%%

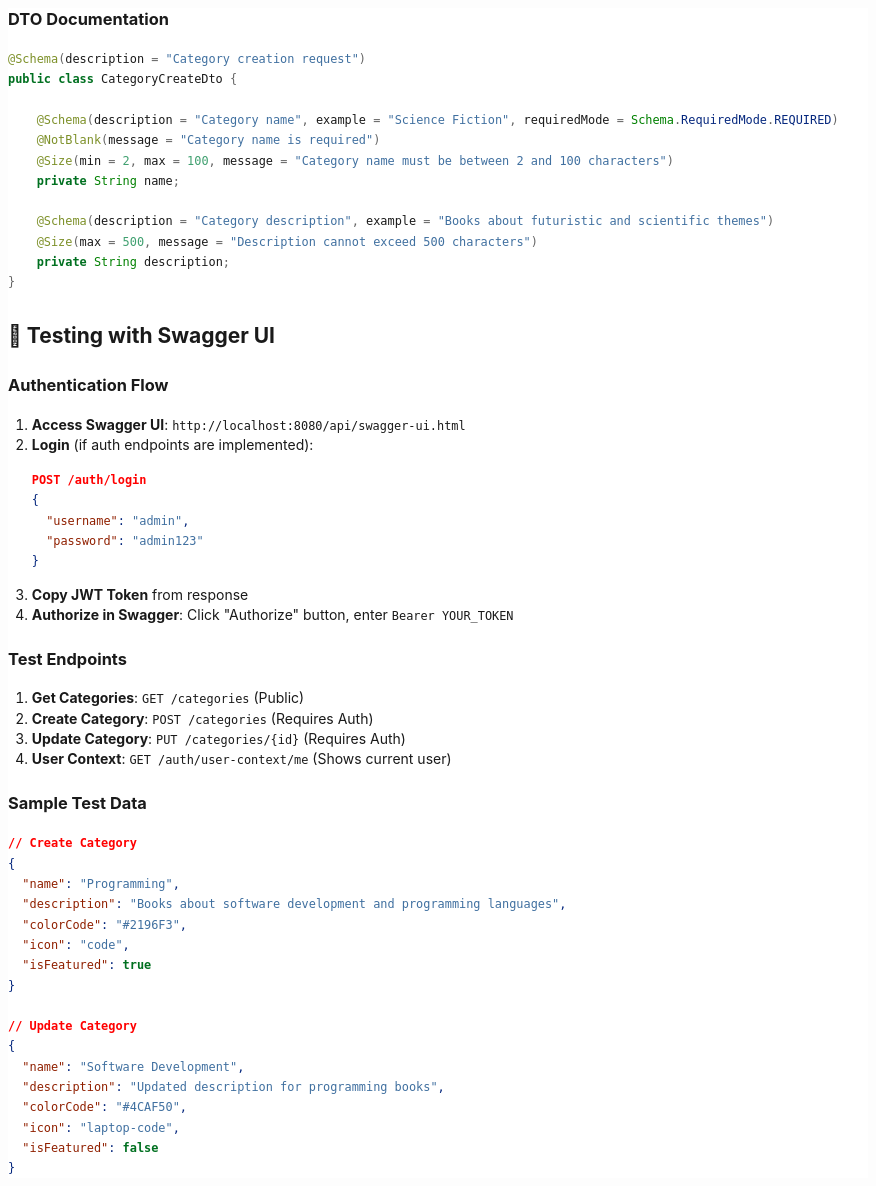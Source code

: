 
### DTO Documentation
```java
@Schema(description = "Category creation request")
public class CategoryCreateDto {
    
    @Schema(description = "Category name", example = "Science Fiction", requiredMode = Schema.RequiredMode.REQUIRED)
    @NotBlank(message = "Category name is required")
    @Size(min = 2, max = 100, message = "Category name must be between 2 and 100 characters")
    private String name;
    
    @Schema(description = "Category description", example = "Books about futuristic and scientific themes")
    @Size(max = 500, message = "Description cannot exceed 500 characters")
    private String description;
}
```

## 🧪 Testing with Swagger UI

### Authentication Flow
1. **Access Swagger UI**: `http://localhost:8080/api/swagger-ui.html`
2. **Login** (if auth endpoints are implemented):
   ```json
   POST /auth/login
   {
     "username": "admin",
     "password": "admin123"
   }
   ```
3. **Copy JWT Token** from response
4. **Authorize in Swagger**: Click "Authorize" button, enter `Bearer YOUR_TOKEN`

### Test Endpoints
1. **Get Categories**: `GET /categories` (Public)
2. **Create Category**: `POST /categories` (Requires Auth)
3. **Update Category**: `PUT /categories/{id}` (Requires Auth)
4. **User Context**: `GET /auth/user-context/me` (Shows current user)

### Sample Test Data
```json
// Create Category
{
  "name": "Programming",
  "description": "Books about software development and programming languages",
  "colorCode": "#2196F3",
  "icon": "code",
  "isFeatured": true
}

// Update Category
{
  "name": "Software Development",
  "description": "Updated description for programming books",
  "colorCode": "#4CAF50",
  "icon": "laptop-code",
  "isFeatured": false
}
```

%%

**What you should do**
Where the string "private" occurs in the data, return the whole line.

**Reply to the exercise**
    private String name;
    private String description;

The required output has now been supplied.